Launch AWS multi-node Ray cluster and submit simple python script to run in conda env

Question

What I am finding with ray, is that the documentation is lacking for the autoscaling, and that the config is easily broken, without a clear reason why.

I first wanted to pull a docker image to the cluster an run this, but the way ray handles dockerimages is very different to pulling a docker image and running it from a remote machine, even with the base rayproject file image in the docker file. I gave up on this approach.

Therefore I am trying an alternative solution which is to pull my pipline from git, install my dependencies in a conda env and run my pipeline, and then submit my script.py job to the cluster.

The only autoscaling example I can get working is the minimal_cluster.yaml config, where workers will be shown as launched on aws. But this is not useful in itself, becuase I need to install a multitude of dependencies on the cluster to run more complex scripts.

cluster_name: minimal

initial_workers: 3
min_workers: 3
max_workers: 3

provider:
    type: aws
    region: eu-west-2

auth:
    ssh_user: ubuntu

head_node:
    InstanceType: c5.2xlarge
    ImageId: latest_dlami  # Default Ubuntu 16.04 AMI.

worker_nodes:
    InstanceType: c5.2xlarge
    ImageId: latest_dlami  # Default Ubuntu 16.04 AMI.

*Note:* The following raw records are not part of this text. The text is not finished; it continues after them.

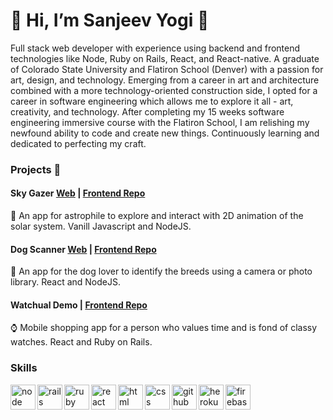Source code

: # :pray:  Hi, I’m Sanjeev Yogi :pray:


Full stack web developer with experience using backend and frontend technologies like Node, Ruby on Rails, React, and React-native. A graduate of Colorado State University and Flatiron School (Denver) with a passion for art, design, and technology. Emerging from a career in art and architecture combined with a more technology-oriented construction side, I opted for a career in software engineering which allows me to explore it all - art, creativity, and technology. After completing my 15 weeks software engineering immersive course with the Flatiron School, I am relishing my newfound ability to code and create new things. Continuously learning and dedicated to perfecting my craft.

### Projects :file_folder: 
#### Sky Gazer [Web](https://skygazeryg.web.app/) | [Frontend Repo](https://github.com/sanjeevyg/SkyGazerV2)
:stars: An app for astrophile to explore and interact with 2D animation of the solar system. Vanill Javascript and NodeJS.

#### Dog Scanner [Web](https://dogscanneryg.web.app/) | [Frontend Repo](https://github.com/sanjeevyg/Dog-Scanner)
:dog: An app for the dog lover to identify the breeds using a camera or photo library. React and NodeJS.

#### Watchual Demo | [Frontend Repo](https://github.com/sanjeevyg/WathualV2)
:watch: Mobile shopping app for a person who values time and is fond of classy watches. React and Ruby on Rails.

### Skills

<p align="left">
  <img src="https://cdn.jsdelivr.net/gh/devicons/devicon/icons/nodejs/nodejs-original.svg"  alt="node" align="left" width="40" height="40"/>
  <img src="https://cdn.jsdelivr.net/gh/devicons/devicon/icons/rails/rails-original-wordmark.svg" alt="rails" align="left" width="40" height="40"/>
  <img src="https://cdn.jsdelivr.net/gh/devicons/devicon/icons/ruby/ruby-original.svg"  alt="ruby" align="left" width="40" height="40"/>
  <img src="https://cdn.jsdelivr.net/gh/devicons/devicon/icons/react/react-original.svg" alt="react" align="left" width="40" height="40"/>
  <img src="https://cdn.jsdelivr.net/gh/devicons/devicon/icons/html5/html5-original.svg" alt="html" align="left" width="40" height="40"/>
  <img src="https://cdn.jsdelivr.net/gh/devicons/devicon/icons/css3/css3-original.svg" alt="css" align="left" width="40" height="40"/>
  <img src="https://cdn.jsdelivr.net/gh/devicons/devicon/icons/github/github-original.svg" alt="github" align="left" width="40" height="40"/>
  <img src="https://cdn.jsdelivr.net/gh/devicons/devicon/icons/heroku/heroku-original.svg" alt="heroku" align="left" width="40" height="40"/>
  <img src="https://cdn.jsdelivr.net/gh/devicons/devicon/icons/firebase/firebase-plain.svg" alt="firebase" align="left" width="40" height="40"/>

</p>


<!---
sanjeevyg/sanjeevyg is a ✨ special ✨ repository because its `README.md` (this file) appears on your GitHub profile.
You can click the Preview link to take a look at your changes.
--->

As soon as I attempt to add complexity, the defaults setup gets overrided to manual, and nothing workers will not be initilzed, despite the ray cluster saying its launched in the terminal. (a python script run, will also not initiate workers).

What I want is to launch a cluster, create a conda env, install my dependencies on the conda env, and a python script to run over the whole cluster, where workers will actually be shown to be initilized on my aws ec2 dashboard.

for example, something like this:

cluster_name: ray_cluster

min_workers: 8
max_workers: 8

# Cloud-provider specific configuration.
provider:
    type: aws
    region: us-east-2
    # availability_zone: us-west-2b

auth:
    ssh_user: ubuntu

head_node:
    InstanceType: c5.2xlarge
    ImageId: ami-07c1207a9d40bc3bd  # Default Ubuntu 16.04 AMI.

    # Set primary volume to 50 GiB
    BlockDeviceMappings:
        - DeviceName: /dev/sda1
          Ebs:
              VolumeSize: 50

worker_nodes:
    InstanceType: c4.2xlarge
    ImageId: ami-07c1207a9d40bc3bd  # Default Ubuntu 16.04 AMI.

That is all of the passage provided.